Many applications require fast implementations of signal processing algorithms to analyze data in real time or to effectively process many large data sets. Fast implementations of a signal transform need to take advantage of structure in the transformation matrix to factor the transform into a product of structured matrices. These factorizations compute the transform with fewer operations than the naive implementation of matrix multiplication. Signal transforms can have a vast number of factorizations, with each factorization of a single transform represented by a unique but mathematically equivalent formula. Interestingly, when implemented in code, these formulas can have significantly different runtimes on the same processor, sometimes differing by an order of magnitude. Further, the optimal implementations differ significantly between processors. Therefore, determining which formula is the most efficient for a particular processor is of great interest.

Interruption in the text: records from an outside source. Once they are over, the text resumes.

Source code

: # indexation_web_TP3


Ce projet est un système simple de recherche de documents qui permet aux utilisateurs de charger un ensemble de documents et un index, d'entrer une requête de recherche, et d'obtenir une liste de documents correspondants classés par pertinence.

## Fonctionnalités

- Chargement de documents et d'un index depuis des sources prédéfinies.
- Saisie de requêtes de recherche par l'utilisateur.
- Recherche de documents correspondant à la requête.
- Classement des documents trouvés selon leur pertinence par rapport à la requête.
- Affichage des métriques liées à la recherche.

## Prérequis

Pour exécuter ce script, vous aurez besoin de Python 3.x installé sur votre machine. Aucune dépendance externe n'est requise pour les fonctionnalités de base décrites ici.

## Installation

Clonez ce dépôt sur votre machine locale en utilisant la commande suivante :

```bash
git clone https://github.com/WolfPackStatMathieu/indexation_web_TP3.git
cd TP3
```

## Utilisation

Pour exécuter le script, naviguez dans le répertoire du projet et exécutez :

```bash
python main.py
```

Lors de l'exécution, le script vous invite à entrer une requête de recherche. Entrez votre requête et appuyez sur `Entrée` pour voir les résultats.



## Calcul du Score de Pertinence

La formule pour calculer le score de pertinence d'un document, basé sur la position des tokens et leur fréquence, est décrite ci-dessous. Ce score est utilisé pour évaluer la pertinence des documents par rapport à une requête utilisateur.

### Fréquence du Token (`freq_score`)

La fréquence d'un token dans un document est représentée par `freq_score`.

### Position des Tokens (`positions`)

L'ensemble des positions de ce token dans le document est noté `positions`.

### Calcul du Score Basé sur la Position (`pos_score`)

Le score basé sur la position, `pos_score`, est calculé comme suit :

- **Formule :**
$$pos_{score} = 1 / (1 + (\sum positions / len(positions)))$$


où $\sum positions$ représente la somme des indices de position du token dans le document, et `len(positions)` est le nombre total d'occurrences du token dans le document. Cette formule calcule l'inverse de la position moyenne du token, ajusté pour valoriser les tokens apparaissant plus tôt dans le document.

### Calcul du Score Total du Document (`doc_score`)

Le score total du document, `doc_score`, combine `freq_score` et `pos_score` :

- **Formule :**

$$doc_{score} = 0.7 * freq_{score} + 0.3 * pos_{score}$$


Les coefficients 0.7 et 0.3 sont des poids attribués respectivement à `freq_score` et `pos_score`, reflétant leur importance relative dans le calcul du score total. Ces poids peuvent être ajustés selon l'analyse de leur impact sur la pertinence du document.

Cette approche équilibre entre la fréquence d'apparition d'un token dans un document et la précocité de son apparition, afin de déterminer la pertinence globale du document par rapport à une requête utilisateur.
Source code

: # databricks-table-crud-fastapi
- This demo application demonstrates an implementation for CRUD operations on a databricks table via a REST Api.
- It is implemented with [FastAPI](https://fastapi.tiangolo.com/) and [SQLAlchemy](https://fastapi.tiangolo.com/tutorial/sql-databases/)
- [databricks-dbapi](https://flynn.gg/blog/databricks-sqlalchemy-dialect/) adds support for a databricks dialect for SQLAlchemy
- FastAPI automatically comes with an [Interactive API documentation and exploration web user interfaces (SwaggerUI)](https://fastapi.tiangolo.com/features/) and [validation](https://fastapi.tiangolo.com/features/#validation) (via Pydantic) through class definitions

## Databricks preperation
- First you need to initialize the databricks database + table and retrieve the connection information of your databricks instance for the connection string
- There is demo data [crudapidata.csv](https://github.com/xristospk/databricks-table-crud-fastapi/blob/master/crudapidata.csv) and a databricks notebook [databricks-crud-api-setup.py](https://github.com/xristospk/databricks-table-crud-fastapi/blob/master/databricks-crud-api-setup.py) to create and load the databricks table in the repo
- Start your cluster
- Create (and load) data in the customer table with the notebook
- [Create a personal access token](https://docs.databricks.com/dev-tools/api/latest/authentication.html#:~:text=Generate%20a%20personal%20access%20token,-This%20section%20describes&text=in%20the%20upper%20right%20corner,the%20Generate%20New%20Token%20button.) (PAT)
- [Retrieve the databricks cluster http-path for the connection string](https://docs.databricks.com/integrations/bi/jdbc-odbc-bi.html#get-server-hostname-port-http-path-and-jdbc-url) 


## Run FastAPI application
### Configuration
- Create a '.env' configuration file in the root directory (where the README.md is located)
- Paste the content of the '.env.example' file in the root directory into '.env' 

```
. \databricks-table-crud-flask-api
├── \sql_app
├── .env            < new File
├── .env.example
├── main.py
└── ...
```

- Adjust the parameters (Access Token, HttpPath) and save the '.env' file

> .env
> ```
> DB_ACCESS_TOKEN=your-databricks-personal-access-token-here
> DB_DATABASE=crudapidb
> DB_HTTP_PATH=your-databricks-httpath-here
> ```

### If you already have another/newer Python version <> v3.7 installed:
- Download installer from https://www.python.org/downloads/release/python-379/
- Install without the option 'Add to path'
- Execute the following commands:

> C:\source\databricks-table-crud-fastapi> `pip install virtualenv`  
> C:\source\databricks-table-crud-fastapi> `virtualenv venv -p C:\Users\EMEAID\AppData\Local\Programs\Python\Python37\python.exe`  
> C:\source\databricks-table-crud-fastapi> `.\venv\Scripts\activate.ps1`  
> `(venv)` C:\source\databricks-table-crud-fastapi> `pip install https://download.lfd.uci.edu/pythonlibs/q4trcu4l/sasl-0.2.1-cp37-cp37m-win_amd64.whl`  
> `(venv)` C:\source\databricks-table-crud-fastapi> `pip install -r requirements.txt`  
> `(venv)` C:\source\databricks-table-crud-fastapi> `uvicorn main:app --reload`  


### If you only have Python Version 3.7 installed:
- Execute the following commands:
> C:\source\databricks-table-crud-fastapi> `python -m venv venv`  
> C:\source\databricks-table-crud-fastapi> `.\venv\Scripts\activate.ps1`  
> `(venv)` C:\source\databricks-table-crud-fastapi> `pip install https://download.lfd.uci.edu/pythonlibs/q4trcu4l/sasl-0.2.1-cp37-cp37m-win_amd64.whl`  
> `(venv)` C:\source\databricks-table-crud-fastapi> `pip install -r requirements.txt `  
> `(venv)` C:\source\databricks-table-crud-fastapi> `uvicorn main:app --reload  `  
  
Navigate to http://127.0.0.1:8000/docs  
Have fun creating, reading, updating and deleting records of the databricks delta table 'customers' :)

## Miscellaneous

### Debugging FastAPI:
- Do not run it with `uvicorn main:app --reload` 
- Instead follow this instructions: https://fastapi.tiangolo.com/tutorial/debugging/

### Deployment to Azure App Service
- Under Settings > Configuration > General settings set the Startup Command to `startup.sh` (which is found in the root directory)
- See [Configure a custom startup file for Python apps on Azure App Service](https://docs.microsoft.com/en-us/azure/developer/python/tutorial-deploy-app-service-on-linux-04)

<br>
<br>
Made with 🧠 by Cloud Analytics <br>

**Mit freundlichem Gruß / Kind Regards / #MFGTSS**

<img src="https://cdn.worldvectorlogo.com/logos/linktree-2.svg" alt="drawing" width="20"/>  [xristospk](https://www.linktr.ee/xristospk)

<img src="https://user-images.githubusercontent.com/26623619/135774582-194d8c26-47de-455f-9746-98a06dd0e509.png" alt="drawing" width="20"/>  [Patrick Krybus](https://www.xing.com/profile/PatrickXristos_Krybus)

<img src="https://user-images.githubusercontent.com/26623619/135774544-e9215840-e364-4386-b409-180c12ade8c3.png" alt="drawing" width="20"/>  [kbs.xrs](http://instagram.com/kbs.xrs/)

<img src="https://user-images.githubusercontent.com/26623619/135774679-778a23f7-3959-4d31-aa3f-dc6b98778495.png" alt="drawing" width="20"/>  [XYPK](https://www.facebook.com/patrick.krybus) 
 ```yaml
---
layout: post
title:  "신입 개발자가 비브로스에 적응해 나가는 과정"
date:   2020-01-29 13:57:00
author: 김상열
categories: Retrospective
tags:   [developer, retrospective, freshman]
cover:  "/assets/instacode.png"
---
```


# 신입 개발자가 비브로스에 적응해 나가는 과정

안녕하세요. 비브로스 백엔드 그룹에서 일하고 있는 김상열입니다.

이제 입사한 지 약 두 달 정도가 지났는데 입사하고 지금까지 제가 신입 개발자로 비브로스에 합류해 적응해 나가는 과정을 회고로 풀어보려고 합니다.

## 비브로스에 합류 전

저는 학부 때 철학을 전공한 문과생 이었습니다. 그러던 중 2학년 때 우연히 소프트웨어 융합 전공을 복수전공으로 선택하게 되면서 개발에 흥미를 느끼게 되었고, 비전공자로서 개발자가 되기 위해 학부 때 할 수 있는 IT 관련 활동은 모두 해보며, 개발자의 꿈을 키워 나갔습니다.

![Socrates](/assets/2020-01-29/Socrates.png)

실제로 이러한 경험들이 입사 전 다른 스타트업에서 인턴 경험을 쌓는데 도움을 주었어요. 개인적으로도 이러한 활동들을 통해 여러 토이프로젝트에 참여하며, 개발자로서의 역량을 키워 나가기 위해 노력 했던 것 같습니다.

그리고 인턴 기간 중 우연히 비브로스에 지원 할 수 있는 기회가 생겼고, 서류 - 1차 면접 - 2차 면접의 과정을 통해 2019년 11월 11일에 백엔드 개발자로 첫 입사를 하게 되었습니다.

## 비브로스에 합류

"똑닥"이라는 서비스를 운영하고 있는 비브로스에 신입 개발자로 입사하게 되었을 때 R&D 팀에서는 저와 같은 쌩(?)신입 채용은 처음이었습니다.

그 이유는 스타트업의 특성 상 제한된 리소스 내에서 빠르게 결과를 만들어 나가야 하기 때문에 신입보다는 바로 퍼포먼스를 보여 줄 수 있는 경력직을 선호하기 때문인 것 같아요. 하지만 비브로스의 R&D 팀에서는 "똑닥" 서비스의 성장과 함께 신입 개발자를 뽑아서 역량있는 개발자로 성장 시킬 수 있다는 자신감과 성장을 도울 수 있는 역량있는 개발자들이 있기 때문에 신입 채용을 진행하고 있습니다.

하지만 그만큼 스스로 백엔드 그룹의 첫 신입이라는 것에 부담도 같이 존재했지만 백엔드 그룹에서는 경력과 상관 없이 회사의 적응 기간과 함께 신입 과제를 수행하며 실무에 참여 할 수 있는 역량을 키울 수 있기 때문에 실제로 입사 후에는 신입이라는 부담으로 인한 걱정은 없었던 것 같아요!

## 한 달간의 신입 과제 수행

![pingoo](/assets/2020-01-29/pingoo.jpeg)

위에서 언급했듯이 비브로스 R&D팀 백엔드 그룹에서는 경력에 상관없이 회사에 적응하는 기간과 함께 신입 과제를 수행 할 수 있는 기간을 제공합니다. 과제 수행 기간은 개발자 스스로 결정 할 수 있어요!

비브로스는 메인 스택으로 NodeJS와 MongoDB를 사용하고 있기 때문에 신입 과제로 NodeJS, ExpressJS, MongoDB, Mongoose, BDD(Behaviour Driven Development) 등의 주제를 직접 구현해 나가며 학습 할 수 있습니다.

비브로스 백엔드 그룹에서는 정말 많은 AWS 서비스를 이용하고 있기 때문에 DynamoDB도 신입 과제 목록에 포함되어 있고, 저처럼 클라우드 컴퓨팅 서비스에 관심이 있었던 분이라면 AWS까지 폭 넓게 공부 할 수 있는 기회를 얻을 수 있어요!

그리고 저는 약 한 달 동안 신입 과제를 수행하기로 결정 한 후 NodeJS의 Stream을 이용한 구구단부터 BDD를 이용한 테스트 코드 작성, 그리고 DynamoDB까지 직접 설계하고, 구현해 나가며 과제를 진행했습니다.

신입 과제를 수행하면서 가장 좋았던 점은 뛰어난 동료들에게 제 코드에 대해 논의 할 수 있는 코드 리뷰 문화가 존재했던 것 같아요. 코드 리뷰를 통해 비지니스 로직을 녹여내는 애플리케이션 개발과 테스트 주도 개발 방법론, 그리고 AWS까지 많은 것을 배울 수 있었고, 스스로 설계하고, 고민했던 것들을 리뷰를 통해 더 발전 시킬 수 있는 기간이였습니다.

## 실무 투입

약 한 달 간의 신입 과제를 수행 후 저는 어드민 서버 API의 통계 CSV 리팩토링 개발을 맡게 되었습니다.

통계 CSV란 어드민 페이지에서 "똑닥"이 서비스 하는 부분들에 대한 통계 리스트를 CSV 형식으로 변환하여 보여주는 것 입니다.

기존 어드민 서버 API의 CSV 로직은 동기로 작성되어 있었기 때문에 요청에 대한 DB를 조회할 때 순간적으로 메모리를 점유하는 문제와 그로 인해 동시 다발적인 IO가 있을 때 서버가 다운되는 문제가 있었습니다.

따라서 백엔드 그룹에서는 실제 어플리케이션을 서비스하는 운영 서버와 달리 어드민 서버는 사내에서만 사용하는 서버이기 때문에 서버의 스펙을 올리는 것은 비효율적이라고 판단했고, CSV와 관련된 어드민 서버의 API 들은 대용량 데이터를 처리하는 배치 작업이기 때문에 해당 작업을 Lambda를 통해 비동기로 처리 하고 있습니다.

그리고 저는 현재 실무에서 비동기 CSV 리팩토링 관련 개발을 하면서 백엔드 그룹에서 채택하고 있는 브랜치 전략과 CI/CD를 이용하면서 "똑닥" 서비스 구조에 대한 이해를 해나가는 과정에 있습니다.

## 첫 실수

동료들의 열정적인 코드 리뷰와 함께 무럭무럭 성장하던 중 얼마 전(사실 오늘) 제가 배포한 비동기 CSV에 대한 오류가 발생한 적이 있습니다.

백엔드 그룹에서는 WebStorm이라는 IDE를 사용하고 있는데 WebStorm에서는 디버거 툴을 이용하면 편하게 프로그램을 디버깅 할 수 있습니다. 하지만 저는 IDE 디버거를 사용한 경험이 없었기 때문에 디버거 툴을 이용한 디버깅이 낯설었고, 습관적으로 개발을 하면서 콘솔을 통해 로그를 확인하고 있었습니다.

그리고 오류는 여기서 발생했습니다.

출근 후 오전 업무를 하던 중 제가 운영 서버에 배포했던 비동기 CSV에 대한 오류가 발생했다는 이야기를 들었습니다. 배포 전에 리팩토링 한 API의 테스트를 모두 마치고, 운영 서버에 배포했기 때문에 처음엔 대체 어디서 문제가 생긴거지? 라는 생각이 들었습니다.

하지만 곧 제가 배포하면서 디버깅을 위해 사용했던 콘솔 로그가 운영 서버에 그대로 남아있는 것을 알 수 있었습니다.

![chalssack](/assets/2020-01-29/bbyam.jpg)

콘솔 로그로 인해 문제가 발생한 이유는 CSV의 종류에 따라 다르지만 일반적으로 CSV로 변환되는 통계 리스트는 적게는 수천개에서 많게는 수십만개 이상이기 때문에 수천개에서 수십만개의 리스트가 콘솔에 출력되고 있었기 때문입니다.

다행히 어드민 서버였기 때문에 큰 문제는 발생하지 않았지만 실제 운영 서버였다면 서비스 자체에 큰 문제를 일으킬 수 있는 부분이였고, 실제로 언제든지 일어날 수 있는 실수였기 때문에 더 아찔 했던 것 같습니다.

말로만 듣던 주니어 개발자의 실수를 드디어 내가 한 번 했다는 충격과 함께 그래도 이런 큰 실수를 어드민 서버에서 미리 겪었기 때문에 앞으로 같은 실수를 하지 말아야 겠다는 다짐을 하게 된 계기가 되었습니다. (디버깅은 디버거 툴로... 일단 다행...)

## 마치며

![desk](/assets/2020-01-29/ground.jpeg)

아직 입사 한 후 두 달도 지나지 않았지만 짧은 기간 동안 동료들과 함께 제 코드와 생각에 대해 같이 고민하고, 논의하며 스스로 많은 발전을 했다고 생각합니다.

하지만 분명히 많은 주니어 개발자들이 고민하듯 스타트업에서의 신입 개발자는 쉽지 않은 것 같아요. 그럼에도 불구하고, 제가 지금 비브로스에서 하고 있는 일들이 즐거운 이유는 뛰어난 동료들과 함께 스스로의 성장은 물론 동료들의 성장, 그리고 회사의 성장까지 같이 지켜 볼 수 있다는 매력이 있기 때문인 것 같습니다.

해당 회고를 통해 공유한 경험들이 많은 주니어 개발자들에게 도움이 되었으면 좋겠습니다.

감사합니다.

This thesis contributes methods for automating the modeling and optimization of performance across a variety of signal processing algorithms. Modeling and understanding performance can greatly aid in intelligently pruning the huge search space when optimizing performance. Automation is vital considering the size of the search space, the variety of signal processing algorithms, and the constantly changing computer platform market.
To automate the optimization of signal transforms, we have developed and implemented a number of different search methods in the SPIRAL system. These search methods are capable of optimizing a variety of different signal transforms, including new user-specified transforms. We have developed a new search method for this domain, STEER, which uses an evolutionary stochastic algorithm to find fast implementations.
To enable computer modeling of signal processing performance, we have developed and analyzed a number of feature sets to describe formulas representing specific transforms. We have developed several different models of formula performance, including models that predict runtimes of formulas and models that predict the number of cache misses formulas incur.
Further, we have developed a method that uses these learned models to generate fast implementations. This method is able to construct fast formulas, allowing us to intelligently search through only the most promising formulas. While the learned model is trained on data from one transform size, our method is able to produce fast formulas across many transform sizes, including larger sizes, even though it has never timed a formula of those other sizes.